> [EXERCISE DESCRIPTION]
Read the data that follows. Then repeat it exactly.

Stored items from a collection
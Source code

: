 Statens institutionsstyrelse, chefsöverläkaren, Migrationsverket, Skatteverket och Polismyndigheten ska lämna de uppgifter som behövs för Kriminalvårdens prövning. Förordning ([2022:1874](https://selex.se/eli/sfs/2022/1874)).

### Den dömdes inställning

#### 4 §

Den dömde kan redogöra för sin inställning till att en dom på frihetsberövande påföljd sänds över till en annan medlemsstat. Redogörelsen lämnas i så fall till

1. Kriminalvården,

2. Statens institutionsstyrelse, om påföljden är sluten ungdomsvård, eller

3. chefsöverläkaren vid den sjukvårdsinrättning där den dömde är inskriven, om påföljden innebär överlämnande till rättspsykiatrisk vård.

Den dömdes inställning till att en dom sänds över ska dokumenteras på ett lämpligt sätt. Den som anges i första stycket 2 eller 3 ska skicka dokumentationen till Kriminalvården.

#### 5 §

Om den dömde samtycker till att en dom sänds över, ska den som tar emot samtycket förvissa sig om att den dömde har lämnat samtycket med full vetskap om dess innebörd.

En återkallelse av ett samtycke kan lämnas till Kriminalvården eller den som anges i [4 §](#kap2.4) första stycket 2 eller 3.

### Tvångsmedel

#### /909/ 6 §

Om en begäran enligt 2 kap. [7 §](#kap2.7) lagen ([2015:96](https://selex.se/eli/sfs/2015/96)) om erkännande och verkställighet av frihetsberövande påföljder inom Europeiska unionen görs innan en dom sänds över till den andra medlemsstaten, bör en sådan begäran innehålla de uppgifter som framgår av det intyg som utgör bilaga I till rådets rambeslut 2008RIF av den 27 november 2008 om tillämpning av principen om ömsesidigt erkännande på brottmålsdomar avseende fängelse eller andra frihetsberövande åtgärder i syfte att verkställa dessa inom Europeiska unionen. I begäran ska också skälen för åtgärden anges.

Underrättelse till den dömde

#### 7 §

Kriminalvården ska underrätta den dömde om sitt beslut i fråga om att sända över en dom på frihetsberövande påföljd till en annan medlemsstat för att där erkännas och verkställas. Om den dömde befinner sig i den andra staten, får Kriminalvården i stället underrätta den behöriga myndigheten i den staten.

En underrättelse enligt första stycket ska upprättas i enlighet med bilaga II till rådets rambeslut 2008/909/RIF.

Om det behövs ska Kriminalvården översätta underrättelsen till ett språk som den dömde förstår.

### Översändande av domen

> [SOLUTION BELOW]
Source code

: Statens institutionsstyrelse, chefsöverläkaren, Migrationsverket, Skatteverket och Polismyndigheten ska lämna de uppgifter som behövs för Kriminalvårdens prövning. Förordning ([2022:1874](https://selex.se/eli/sfs/2022/1874)).

### Den dömdes inställning

#### 4 §

Den dömde kan redogöra för sin inställning till att en dom på frihetsberövande påföljd sänds över till en annan medlemsstat. Redogörelsen lämnas i så fall till

1. Kriminalvården,

2. Statens institutionsstyrelse, om påföljden är sluten ungdomsvård, eller

3. chefsöverläkaren vid den sjukvårdsinrättning där den dömde är inskriven, om påföljden innebär överlämnande till rättspsykiatrisk vård.

Den dömdes inställning till att en dom sänds över ska dokumenteras på ett lämpligt sätt. Den som anges i första stycket 2 eller 3 ska skicka dokumentationen till Kriminalvården.

#### 5 §

Om den dömde samtycker till att en dom sänds över, ska den som tar emot samtycket förvissa sig om att den dömde har lämnat samtycket med full vetskap om dess innebörd.

En återkallelse av ett samtycke kan lämnas till Kriminalvården eller den som anges i [4 §](#kap2.4) första stycket 2 eller 3.

### Tvångsmedel

#### /909/ 6 §

Om en begäran enligt 2 kap. [7 §](#kap2.7) lagen ([2015:96](https://selex.se/eli/sfs/2015/96)) om erkännande och verkställighet av frihetsberövande påföljder inom Europeiska unionen görs innan en dom sänds över till den andra medlemsstaten, bör en sådan begäran innehålla de uppgifter som framgår av det intyg som utgör bilaga I till rådets rambeslut 2008RIF av den 27 november 2008 om tillämpning av principen om ömsesidigt erkännande på brottmålsdomar avseende fängelse eller andra frihetsberövande åtgärder i syfte att verkställa dessa inom Europeiska unionen. I begäran ska också skälen för åtgärden anges.

Underrättelse till den dömde

#### 7 §

Kriminalvården ska underrätta den dömde om sitt beslut i fråga om att sända över en dom på frihetsberövande påföljd till en annan medlemsstat för att där erkännas och verkställas. Om den dömde befinner sig i den andra staten, får Kriminalvården i stället underrätta den behöriga myndigheten i den staten.

En underrättelse enligt första stycket ska upprättas i enlighet med bilaga II till rådets rambeslut 2008/909/RIF.

Om det behövs ska Kriminalvården översätta underrättelsen till ett språk som den dömde förstår.

### Översändande av domen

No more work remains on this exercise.